━━ Task inputs

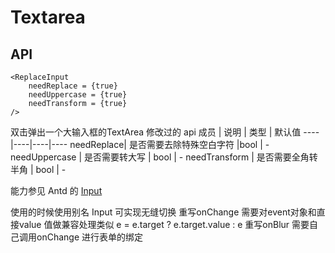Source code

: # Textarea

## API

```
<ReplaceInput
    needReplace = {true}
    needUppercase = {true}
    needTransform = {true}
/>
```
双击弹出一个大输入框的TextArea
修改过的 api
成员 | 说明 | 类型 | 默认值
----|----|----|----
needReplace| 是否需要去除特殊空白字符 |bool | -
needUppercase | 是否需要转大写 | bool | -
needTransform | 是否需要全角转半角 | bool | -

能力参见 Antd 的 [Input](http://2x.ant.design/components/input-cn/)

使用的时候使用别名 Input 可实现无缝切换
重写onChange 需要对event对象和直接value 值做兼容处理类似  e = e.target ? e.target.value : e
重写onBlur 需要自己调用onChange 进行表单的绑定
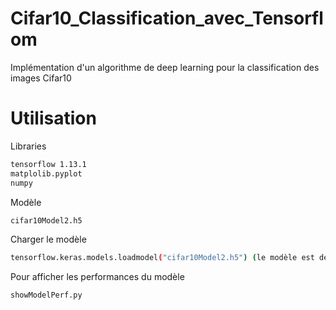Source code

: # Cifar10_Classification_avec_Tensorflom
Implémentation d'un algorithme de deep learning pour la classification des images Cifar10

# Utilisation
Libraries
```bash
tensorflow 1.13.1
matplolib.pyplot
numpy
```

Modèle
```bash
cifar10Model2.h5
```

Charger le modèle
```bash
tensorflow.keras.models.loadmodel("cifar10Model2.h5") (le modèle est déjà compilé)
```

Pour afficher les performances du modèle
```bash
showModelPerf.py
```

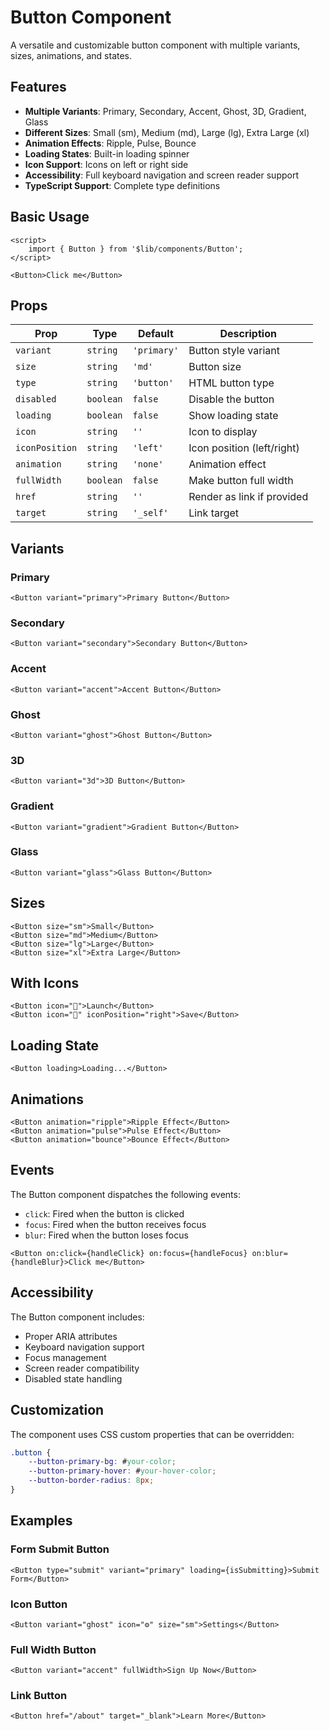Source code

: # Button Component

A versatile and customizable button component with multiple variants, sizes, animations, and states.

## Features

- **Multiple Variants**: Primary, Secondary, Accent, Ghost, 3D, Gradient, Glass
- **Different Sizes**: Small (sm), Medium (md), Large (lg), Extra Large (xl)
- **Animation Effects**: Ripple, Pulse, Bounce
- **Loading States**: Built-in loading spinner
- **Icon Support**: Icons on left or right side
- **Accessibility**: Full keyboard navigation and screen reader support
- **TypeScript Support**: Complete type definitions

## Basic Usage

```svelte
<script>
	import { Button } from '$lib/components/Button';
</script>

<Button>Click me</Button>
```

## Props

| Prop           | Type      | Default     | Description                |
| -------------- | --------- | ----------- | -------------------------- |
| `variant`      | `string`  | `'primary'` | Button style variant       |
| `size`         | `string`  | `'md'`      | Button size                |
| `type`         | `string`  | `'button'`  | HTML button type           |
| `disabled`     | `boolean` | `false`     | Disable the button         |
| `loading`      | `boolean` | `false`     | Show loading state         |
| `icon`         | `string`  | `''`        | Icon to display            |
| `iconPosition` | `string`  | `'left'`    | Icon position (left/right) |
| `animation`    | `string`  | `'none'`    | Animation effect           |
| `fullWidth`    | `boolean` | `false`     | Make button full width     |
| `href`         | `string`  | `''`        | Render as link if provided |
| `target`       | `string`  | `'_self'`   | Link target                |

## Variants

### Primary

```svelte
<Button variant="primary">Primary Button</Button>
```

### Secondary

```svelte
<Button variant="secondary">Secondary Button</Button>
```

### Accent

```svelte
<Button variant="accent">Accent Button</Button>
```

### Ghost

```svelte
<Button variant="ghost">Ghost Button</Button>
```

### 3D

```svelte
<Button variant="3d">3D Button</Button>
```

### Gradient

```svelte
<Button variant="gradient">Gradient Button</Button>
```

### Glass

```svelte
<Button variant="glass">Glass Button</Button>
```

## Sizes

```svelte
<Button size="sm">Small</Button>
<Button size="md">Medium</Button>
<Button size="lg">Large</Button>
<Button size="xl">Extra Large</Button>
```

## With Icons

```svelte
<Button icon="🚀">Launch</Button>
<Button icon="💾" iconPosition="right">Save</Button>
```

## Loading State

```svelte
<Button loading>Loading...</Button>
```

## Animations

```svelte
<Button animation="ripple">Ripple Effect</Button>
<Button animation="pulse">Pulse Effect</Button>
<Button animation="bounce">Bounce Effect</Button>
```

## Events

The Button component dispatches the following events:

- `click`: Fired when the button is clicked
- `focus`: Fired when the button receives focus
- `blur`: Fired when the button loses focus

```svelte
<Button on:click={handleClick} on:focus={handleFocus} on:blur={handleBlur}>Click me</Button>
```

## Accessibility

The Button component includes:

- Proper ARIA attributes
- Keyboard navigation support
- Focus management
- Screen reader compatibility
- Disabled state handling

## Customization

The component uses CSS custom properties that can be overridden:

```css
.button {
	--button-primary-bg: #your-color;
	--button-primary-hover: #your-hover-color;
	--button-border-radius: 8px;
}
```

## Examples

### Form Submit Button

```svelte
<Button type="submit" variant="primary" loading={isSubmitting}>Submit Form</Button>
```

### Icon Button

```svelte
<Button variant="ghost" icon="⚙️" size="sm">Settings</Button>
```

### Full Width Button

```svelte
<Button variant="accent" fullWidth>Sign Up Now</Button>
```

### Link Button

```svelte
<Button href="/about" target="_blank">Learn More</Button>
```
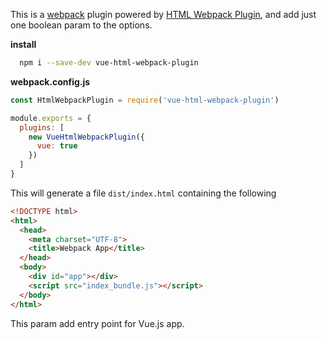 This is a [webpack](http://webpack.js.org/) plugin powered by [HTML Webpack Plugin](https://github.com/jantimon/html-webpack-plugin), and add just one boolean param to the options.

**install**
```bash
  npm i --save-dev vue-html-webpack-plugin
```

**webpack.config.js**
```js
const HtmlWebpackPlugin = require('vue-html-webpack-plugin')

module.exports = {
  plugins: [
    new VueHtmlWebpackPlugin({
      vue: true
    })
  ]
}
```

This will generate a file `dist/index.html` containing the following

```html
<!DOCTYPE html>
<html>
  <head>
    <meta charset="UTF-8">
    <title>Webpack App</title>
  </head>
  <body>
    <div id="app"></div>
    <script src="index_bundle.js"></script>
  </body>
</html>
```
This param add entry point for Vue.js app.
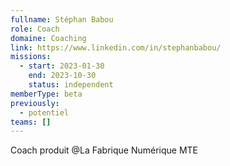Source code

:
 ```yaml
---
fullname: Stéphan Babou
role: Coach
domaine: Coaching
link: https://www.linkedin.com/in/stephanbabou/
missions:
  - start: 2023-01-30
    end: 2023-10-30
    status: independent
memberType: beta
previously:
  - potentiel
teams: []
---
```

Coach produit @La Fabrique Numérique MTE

━━━━
━━ Task inputs

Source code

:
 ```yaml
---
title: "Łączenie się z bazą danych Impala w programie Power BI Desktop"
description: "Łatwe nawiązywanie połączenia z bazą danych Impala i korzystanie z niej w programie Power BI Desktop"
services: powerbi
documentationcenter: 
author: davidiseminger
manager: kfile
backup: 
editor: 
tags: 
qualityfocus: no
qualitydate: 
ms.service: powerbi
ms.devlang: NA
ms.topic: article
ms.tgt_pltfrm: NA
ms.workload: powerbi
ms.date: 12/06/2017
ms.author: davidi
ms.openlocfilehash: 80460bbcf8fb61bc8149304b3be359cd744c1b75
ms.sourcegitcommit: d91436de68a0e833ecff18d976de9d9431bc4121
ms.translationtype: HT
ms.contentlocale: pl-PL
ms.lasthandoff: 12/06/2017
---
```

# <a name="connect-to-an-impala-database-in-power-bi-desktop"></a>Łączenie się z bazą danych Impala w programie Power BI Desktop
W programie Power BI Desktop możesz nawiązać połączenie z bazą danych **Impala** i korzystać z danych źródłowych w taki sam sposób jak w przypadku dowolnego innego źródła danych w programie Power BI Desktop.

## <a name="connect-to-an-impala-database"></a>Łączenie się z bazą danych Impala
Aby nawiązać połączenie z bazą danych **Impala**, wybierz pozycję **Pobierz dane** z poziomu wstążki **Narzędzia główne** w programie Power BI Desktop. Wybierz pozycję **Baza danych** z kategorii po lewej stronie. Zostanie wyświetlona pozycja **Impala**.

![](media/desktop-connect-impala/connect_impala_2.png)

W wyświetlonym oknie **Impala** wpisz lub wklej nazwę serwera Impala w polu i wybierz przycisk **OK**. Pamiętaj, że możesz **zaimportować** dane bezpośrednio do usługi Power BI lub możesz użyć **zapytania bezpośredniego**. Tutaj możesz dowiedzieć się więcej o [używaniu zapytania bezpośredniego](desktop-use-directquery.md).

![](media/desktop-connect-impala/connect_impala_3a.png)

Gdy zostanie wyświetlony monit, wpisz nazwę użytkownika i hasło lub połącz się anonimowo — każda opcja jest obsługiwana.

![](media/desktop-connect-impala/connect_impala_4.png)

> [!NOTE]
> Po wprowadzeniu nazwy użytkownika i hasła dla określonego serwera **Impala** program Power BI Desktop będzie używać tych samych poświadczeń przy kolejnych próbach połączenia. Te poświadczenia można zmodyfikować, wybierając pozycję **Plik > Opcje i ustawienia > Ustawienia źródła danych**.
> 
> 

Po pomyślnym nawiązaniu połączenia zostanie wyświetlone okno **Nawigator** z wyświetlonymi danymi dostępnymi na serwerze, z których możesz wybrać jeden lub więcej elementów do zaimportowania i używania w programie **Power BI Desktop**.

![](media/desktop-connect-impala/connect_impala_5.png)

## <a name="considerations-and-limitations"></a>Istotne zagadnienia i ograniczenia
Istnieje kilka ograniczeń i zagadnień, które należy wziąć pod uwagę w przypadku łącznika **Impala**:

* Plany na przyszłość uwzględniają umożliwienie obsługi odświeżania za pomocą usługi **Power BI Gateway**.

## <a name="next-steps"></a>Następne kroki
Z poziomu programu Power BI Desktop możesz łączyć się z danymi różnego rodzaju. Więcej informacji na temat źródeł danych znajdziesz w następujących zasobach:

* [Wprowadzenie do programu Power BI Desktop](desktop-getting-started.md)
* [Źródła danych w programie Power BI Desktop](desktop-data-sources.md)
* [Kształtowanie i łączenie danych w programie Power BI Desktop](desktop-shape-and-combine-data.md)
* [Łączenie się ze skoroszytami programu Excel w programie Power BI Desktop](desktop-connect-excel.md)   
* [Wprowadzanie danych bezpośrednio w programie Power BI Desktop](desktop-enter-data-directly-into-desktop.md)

━━━━
━━ Task inputs

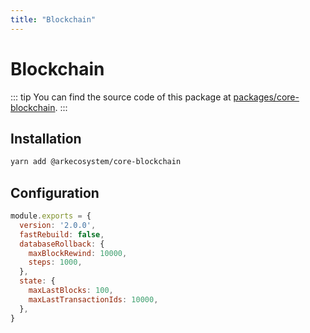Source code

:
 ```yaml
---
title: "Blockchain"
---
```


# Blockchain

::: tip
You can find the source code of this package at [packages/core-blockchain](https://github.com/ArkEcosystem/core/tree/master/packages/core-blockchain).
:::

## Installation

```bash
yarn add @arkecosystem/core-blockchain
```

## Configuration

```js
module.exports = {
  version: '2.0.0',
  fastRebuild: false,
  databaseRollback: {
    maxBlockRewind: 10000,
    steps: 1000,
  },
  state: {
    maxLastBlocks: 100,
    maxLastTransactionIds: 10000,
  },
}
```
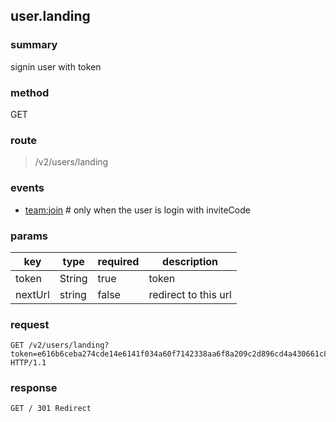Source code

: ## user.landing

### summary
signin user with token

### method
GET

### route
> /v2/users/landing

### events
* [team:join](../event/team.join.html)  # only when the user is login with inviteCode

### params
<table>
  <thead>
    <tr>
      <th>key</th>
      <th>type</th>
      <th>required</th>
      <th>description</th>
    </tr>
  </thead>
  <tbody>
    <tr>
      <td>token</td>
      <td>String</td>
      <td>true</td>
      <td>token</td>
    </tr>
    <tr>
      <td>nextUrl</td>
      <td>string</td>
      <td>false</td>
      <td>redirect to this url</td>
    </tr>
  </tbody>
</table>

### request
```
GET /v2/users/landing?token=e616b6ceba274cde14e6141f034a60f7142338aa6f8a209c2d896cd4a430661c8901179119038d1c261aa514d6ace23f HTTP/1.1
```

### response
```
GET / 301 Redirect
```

━━━━

What to produce -> Among the entries above, find the line with "### Gradient" and the line with "The Button component dispatches"; give again exactly these two lines and all lines between them.

Solution for this task ->
### Gradient

```svelte
<Button variant="gradient">Gradient Button</Button>
```

### Glass

```svelte
<Button variant="glass">Glass Button</Button>
```

## Sizes

```svelte
<Button size="sm">Small</Button>
<Button size="md">Medium</Button>
<Button size="lg">Large</Button>
<Button size="xl">Extra Large</Button>
```

## With Icons

```svelte
<Button icon="🚀">Launch</Button>
<Button icon="💾" iconPosition="right">Save</Button>
```

## Loading State

```svelte
<Button loading>Loading...</Button>
```

## Animations

```svelte
<Button animation="ripple">Ripple Effect</Button>
<Button animation="pulse">Pulse Effect</Button>
<Button animation="bounce">Bounce Effect</Button>
```

## Events

The Button component dispatches the following events:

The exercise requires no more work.